* _Material shown_
=== Begin Enclosure ===

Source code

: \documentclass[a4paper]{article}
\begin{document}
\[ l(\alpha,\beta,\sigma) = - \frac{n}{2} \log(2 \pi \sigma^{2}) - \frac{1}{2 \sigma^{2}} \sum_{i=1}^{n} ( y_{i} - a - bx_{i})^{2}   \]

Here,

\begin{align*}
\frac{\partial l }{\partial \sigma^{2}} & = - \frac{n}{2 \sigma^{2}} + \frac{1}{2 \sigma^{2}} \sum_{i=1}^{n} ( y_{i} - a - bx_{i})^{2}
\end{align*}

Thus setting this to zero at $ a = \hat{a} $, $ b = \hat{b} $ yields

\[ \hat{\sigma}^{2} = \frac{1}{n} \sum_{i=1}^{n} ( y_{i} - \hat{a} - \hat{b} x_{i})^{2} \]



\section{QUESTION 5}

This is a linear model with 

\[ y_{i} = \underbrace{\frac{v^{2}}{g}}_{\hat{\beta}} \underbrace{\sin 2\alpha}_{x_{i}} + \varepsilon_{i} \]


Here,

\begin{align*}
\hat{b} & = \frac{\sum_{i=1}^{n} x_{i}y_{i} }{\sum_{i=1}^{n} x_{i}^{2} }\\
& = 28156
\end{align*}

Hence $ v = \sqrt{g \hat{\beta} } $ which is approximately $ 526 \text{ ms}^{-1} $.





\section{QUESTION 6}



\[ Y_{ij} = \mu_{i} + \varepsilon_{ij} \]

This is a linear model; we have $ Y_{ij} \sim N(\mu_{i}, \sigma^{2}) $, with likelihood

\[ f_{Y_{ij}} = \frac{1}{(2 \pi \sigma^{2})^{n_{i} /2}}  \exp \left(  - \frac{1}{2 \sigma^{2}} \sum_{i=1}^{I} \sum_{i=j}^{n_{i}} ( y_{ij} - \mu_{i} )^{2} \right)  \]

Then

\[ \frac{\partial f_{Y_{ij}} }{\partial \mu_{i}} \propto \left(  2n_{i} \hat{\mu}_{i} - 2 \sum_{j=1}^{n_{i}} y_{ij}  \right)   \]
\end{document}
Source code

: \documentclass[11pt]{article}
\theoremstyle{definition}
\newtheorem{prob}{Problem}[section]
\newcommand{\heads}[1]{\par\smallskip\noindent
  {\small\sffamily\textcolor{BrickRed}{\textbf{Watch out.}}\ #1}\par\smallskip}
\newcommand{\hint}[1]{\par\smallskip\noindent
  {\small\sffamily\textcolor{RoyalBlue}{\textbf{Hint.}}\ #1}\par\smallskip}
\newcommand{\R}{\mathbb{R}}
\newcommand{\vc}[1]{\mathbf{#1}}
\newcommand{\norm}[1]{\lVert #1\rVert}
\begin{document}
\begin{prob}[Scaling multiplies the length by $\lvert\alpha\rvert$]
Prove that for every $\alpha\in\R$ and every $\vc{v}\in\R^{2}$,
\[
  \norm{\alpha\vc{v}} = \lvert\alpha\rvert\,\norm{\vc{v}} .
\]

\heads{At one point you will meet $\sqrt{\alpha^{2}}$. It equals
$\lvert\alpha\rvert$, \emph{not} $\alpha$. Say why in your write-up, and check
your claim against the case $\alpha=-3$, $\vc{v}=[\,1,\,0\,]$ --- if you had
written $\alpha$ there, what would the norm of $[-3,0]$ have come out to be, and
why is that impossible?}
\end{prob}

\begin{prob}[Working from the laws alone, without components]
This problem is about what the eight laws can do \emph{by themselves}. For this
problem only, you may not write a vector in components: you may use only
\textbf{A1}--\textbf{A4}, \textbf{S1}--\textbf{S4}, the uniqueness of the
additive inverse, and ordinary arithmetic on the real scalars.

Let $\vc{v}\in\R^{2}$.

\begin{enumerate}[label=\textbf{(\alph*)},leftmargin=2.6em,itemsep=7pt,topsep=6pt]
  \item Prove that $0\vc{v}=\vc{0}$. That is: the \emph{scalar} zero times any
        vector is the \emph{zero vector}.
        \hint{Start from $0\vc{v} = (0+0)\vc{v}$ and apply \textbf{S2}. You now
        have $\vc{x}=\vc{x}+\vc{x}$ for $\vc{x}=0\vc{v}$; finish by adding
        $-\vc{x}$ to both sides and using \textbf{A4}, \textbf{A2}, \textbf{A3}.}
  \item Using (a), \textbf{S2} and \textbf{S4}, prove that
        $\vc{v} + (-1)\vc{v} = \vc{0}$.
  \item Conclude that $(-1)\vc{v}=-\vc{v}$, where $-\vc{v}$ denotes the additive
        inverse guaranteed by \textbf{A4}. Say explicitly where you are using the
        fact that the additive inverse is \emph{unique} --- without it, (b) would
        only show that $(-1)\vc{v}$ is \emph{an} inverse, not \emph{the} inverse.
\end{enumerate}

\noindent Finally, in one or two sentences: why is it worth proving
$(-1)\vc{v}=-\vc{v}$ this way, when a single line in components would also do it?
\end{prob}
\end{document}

=== End Enclosure ===

Your answer must consist of every line above, reproduced exactly.

Source code

: \documentclass[a4paper]{article}
\begin{document}
\[ l(\alpha,\beta,\sigma) = - \frac{n}{2} \log(2 \pi \sigma^{2}) - \frac{1}{2 \sigma^{2}} \sum_{i=1}^{n} ( y_{i} - a - bx_{i})^{2}   \]

Here,

\begin{align*}
\frac{\partial l }{\partial \sigma^{2}} & = - \frac{n}{2 \sigma^{2}} + \frac{1}{2 \sigma^{2}} \sum_{i=1}^{n} ( y_{i} - a - bx_{i})^{2}
\end{align*}

Thus setting this to zero at $ a = \hat{a} $, $ b = \hat{b} $ yields

\[ \hat{\sigma}^{2} = \frac{1}{n} \sum_{i=1}^{n} ( y_{i} - \hat{a} - \hat{b} x_{i})^{2} \]



\section{QUESTION 5}

This is a linear model with 

\[ y_{i} = \underbrace{\frac{v^{2}}{g}}_{\hat{\beta}} \underbrace{\sin 2\alpha}_{x_{i}} + \varepsilon_{i} \]


Here,

\begin{align*}
\hat{b} & = \frac{\sum_{i=1}^{n} x_{i}y_{i} }{\sum_{i=1}^{n} x_{i}^{2} }\\
& = 28156
\end{align*}

Hence $ v = \sqrt{g \hat{\beta} } $ which is approximately $ 526 \text{ ms}^{-1} $.





\section{QUESTION 6}



\[ Y_{ij} = \mu_{i} + \varepsilon_{ij} \]

This is a linear model; we have $ Y_{ij} \sim N(\mu_{i}, \sigma^{2}) $, with likelihood

\[ f_{Y_{ij}} = \frac{1}{(2 \pi \sigma^{2})^{n_{i} /2}}  \exp \left(  - \frac{1}{2 \sigma^{2}} \sum_{i=1}^{I} \sum_{i=j}^{n_{i}} ( y_{ij} - \mu_{i} )^{2} \right)  \]

Then

\[ \frac{\partial f_{Y_{ij}} }{\partial \mu_{i}} \propto \left(  2n_{i} \hat{\mu}_{i} - 2 \sum_{j=1}^{n_{i}} y_{ij}  \right)   \]
\end{document}
Source code

: \documentclass[11pt]{article}
\theoremstyle{definition}
\newtheorem{prob}{Problem}[section]
\newcommand{\heads}[1]{\par\smallskip\noindent
  {\small\sffamily\textcolor{BrickRed}{\textbf{Watch out.}}\ #1}\par\smallskip}
\newcommand{\hint}[1]{\par\smallskip\noindent
  {\small\sffamily\textcolor{RoyalBlue}{\textbf{Hint.}}\ #1}\par\smallskip}
\newcommand{\R}{\mathbb{R}}
\newcommand{\vc}[1]{\mathbf{#1}}
\newcommand{\norm}[1]{\lVert #1\rVert}
\begin{document}
\begin{prob}[Scaling multiplies the length by $\lvert\alpha\rvert$]
Prove that for every $\alpha\in\R$ and every $\vc{v}\in\R^{2}$,
\[
  \norm{\alpha\vc{v}} = \lvert\alpha\rvert\,\norm{\vc{v}} .
\]

\heads{At one point you will meet $\sqrt{\alpha^{2}}$. It equals
$\lvert\alpha\rvert$, \emph{not} $\alpha$. Say why in your write-up, and check
your claim against the case $\alpha=-3$, $\vc{v}=[\,1,\,0\,]$ --- if you had
written $\alpha$ there, what would the norm of $[-3,0]$ have come out to be, and
why is that impossible?}
\end{prob}

\begin{prob}[Working from the laws alone, without components]
This problem is about what the eight laws can do \emph{by themselves}. For this
problem only, you may not write a vector in components: you may use only
\textbf{A1}--\textbf{A4}, \textbf{S1}--\textbf{S4}, the uniqueness of the
additive inverse, and ordinary arithmetic on the real scalars.

Let $\vc{v}\in\R^{2}$.

\begin{enumerate}[label=\textbf{(\alph*)},leftmargin=2.6em,itemsep=7pt,topsep=6pt]
  \item Prove that $0\vc{v}=\vc{0}$. That is: the \emph{scalar} zero times any
        vector is the \emph{zero vector}.
        \hint{Start from $0\vc{v} = (0+0)\vc{v}$ and apply \textbf{S2}. You now
        have $\vc{x}=\vc{x}+\vc{x}$ for $\vc{x}=0\vc{v}$; finish by adding
        $-\vc{x}$ to both sides and using \textbf{A4}, \textbf{A2}, \textbf{A3}.}
  \item Using (a), \textbf{S2} and \textbf{S4}, prove that
        $\vc{v} + (-1)\vc{v} = \vc{0}$.
  \item Conclude that $(-1)\vc{v}=-\vc{v}$, where $-\vc{v}$ denotes the additive
        inverse guaranteed by \textbf{A4}. Say explicitly where you are using the
        fact that the additive inverse is \emph{unique} --- without it, (b) would
        only show that $(-1)\vc{v}$ is \emph{an} inverse, not \emph{the} inverse.
\end{enumerate}

\noindent Finally, in one or two sentences: why is it worth proving
$(-1)\vc{v}=-\vc{v}$ this way, when a single line in components would also do it?
\end{prob}
\end{document}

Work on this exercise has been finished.